Page 5 of Oh Holy Knight

“Hold the phone—you’re on Pinterest?”

Oh, to be a fly on the fucking wall, man.

“What’s next? You going to tell me you shop at Hobby Lobby too?” I tease.

“Keep it up, kid, and Santa is going to bring you fucking coal for Christmas,” he grinds out. “Now, quit busting my balls and pay attention. Every night, after Anna goes down for the night, you’re going to move the elf around the house. The more pretend trouble the little fucker gets into the better. When Anna wakes up, she’s gonna go searching for the elf to see what kind of mischief he got into while she was sleeping. Then, the night before Christmas Eve the elf is going to make his journey back to the North Pole where he’ll report to Santa on whether Anna made the nice list or the not.”
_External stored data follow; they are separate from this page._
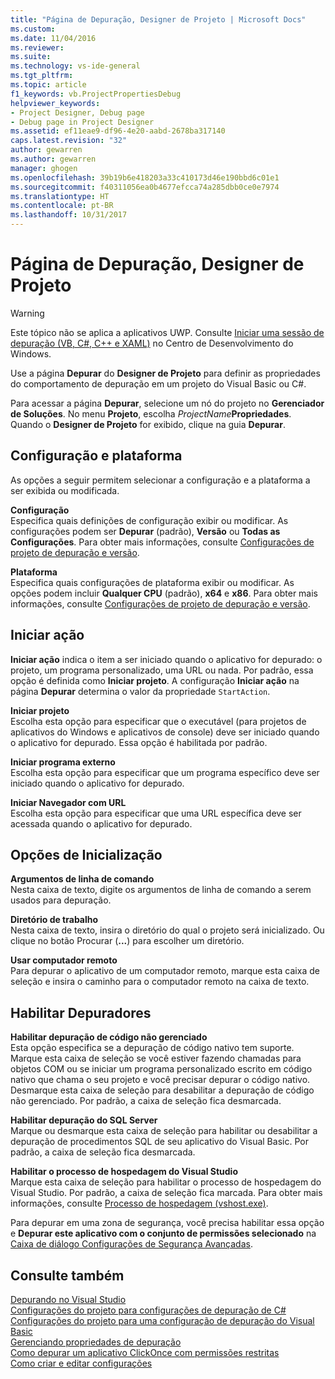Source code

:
 ```yaml
---
title: "Página de Depuração, Designer de Projeto | Microsoft Docs"
ms.custom: 
ms.date: 11/04/2016
ms.reviewer: 
ms.suite: 
ms.technology: vs-ide-general
ms.tgt_pltfrm: 
ms.topic: article
f1_keywords: vb.ProjectPropertiesDebug
helpviewer_keywords:
- Project Designer, Debug page
- Debug page in Project Designer
ms.assetid: ef11eae9-df96-4e20-aabd-2678ba317140
caps.latest.revision: "32"
author: gewarren
ms.author: gewarren
manager: ghogen
ms.openlocfilehash: 39b19b6e418203a33c410173d46e190bbd6c01e1
ms.sourcegitcommit: f40311056ea0b4677efcca74a285dbb0ce0e7974
ms.translationtype: HT
ms.contentlocale: pt-BR
ms.lasthandoff: 10/31/2017
---
```

# <a name="debug-page-project-designer"></a>Página de Depuração, Designer de Projeto
> [!WARNING]
>  Este tópico não se aplica a aplicativos UWP. Consulte [Iniciar uma sessão de depuração (VB, C#, C++ e XAML)](../../debugger/start-a-debugging-session-for-a-store-app-in-visual-studio-vb-csharp-cpp-and-xaml.md) no Centro de Desenvolvimento do Windows.  
  
 Use a página **Depurar** do **Designer de Projeto** para definir as propriedades do comportamento de depuração em um projeto do Visual Basic ou C#.  
  
 Para acessar a página **Depurar**, selecione um nó do projeto no **Gerenciador de Soluções**. No menu **Projeto**, escolha *ProjectName***Propriedades**. Quando o **Designer de Projeto** for exibido, clique na guia **Depurar**.  
  
## <a name="configuration-and-platform"></a>Configuração e plataforma  
 As opções a seguir permitem selecionar a configuração e a plataforma a ser exibida ou modificada.  
  
 **Configuração**  
 Especifica quais definições de configuração exibir ou modificar. As configurações podem ser **Depurar** (padrão), **Versão** ou **Todas as Configurações**. Para obter mais informações, consulte [Configurações de projeto de depuração e versão](http://msdn.microsoft.com/en-us/0440b300-0614-4511-901a-105b771b236e).  
  
 **Plataforma**  
 Especifica quais configurações de plataforma exibir ou modificar. As opções podem incluir **Qualquer CPU** (padrão), **x64** e **x86**. Para obter mais informações, consulte [Configurações de projeto de depuração e versão](http://msdn.microsoft.com/en-us/0440b300-0614-4511-901a-105b771b236e).  
  
## <a name="start-action"></a>Iniciar ação  
 **Iniciar ação** indica o item a ser iniciado quando o aplicativo for depurado: o projeto, um programa personalizado, uma URL ou nada. Por padrão, essa opção é definida como **Iniciar projeto**. A configuração **Iniciar ação** na página **Depurar** determina o valor da propriedade `StartAction`.  
  
 **Iniciar projeto**  
 Escolha esta opção para especificar que o executável (para projetos de aplicativos do Windows e aplicativos de console) deve ser iniciado quando o aplicativo for depurado. Essa opção é habilitada por padrão.  
  
 **Iniciar programa externo**  
 Escolha esta opção para especificar que um programa específico deve ser iniciado quando o aplicativo for depurado.  
  
 **Iniciar Navegador com URL**  
 Escolha esta opção para especificar que uma URL específica deve ser acessada quando o aplicativo for depurado.  
  
## <a name="start-options"></a>Opções de Inicialização  
 **Argumentos de linha de comando**  
 Nesta caixa de texto, digite os argumentos de linha de comando a serem usados para depuração.  
  
 **Diretório de trabalho**  
 Nesta caixa de texto, insira o diretório do qual o projeto será inicializado. Ou clique no botão Procurar (**...**) para escolher um diretório.  
  
 **Usar computador remoto**  
 Para depurar o aplicativo de um computador remoto, marque esta caixa de seleção e insira o caminho para o computador remoto na caixa de texto.  
  
## <a name="enable-debuggers"></a>Habilitar Depuradores  
 **Habilitar depuração de código não gerenciado**  
 Esta opção especifica se a depuração de código nativo tem suporte. Marque esta caixa de seleção se você estiver fazendo chamadas para objetos COM ou se iniciar um programa personalizado escrito em código nativo que chama o seu projeto e você precisar depurar o código nativo. Desmarque esta caixa de seleção para desabilitar a depuração de código não gerenciado. Por padrão, a caixa de seleção fica desmarcada.  
  
 **Habilitar depuração do SQL Server**  
 Marque ou desmarque esta caixa de seleção para habilitar ou desabilitar a depuração de procedimentos SQL de seu aplicativo do Visual Basic. Por padrão, a caixa de seleção fica desmarcada.  
  
 **Habilitar o processo de hospedagem do Visual Studio**  
 Marque esta caixa de seleção para habilitar o processo de hospedagem do Visual Studio. Por padrão, a caixa de seleção fica marcada. Para obter mais informações, consulte [Processo de hospedagem (vshost.exe)](../../ide/hosting-process-vshost-exe.md).  
  
 Para depurar em uma zona de segurança, você precisa habilitar essa opção e **Depurar este aplicativo com o conjunto de permissões selecionado** na [Caixa de diálogo Configurações de Segurança Avançadas](../../ide/reference/advanced-security-settings-dialog-box.md).  
  
## <a name="see-also"></a>Consulte também  
 [Depurando no Visual Studio](../../debugger/debugging-in-visual-studio.md)   
 [Configurações do projeto para configurações de depuração de C#](../../debugger/project-settings-for-csharp-debug-configurations.md)   
 [Configurações do projeto para uma configuração de depuração do Visual Basic](../../debugger/project-settings-for-a-visual-basic-debug-configuration.md)   
 [Gerenciando propriedades de depuração](http://msdn.microsoft.com/en-us/92474d16-e7fe-4fac-9287-6bd6b3a7eb68)   
 [Como depurar um aplicativo ClickOnce com permissões restritas](../../deployment/how-to-debug-a-clickonce-application-with-restricted-permissions.md)   
 [Como criar e editar configurações](../../ide/how-to-create-and-edit-configurations.md)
Like there’s a shot in Hell that Anna will ever be on the naughty list.

“So, let me get this straight, this little bastard is a rat and I’ve gotta move him around the house every night?”

Who signed me up for this gig?

“Basically.”

“What if I forget to move it?”

The odds are great.

“Set an alarm on your phone, write yourself a fucking note—whatever it takes. You fuck this up and I’ll kill you.”

“Gee, who pissed in your cornflakes?” I mumble.

“What was that?”

“Nothing,” I say, clearing my throat. “I’m the Elf Bitch, I got it. Anything else?”

“Yeah, church tonight at eight. Be there.”

Then he hangs up, making it clear there is no room for argument. Not about the little spy in the basket and certainly not about attending church. I toss my phone onto the coffee table and shake my head. I swear the man gets grumpier and crazier with age.

I place the book next to the basket and slap my hands on top of my thighs. I’m about to join Anna and Enzo in the kitchen for some chocolate balls when the front door opens. Smiling, I turn my head just as a shopping bag comes flying through the doorway. The grin falls from my face and my eyes narrow as six more bags follow. When Carrie finally appears, she stumbles through the door carrying a fucking toy soldier that’s as tall as her.

Christmas, man.

It brings out the crazy in everyone.

Sighing, I rush to help her, taking the life size thing from her hands. Where we’re putting this, I have no fucking idea.

“Um, Carrie, babe, what is all this shit?” I ask, setting the soldier down next to the stairs. She kicks the bags out of her way and closes the door. Turning to face me, she inches up on her tip toes and presses a kiss to my lips. I forget all about the shopping bags and the larger than life solider and wrap my arms around her waist, pulling her close.

Now, this is more like it.

Fuck the elf.

And the toy soldier too.

She brings her hands to my cheeks and breaks the kiss before I can really turn things up and slide my tongue inside her mouth.

Well, that was short lived.

A groan sounds from the back of my throat and I open my eyes. My gaze wanders to her swollen lips and I silently wonder if she’d mind prolonging the tree trimming escapades. Enzo seems to be doing a good job at occupying Anna and it would take hardly any effort to throw Carrie over my shoulder, carry her upstairs and bury my face between her legs.

I’m about to suggest just that when she shrugs her leather jacket off and turns to enter the living room. She stops suddenly and a yelp sounds from her mouth. Spinning around to face me, she points toward the coffee table.

Why does she look horrified?

I touch the top of my head to check if I’m still wearing the tiara.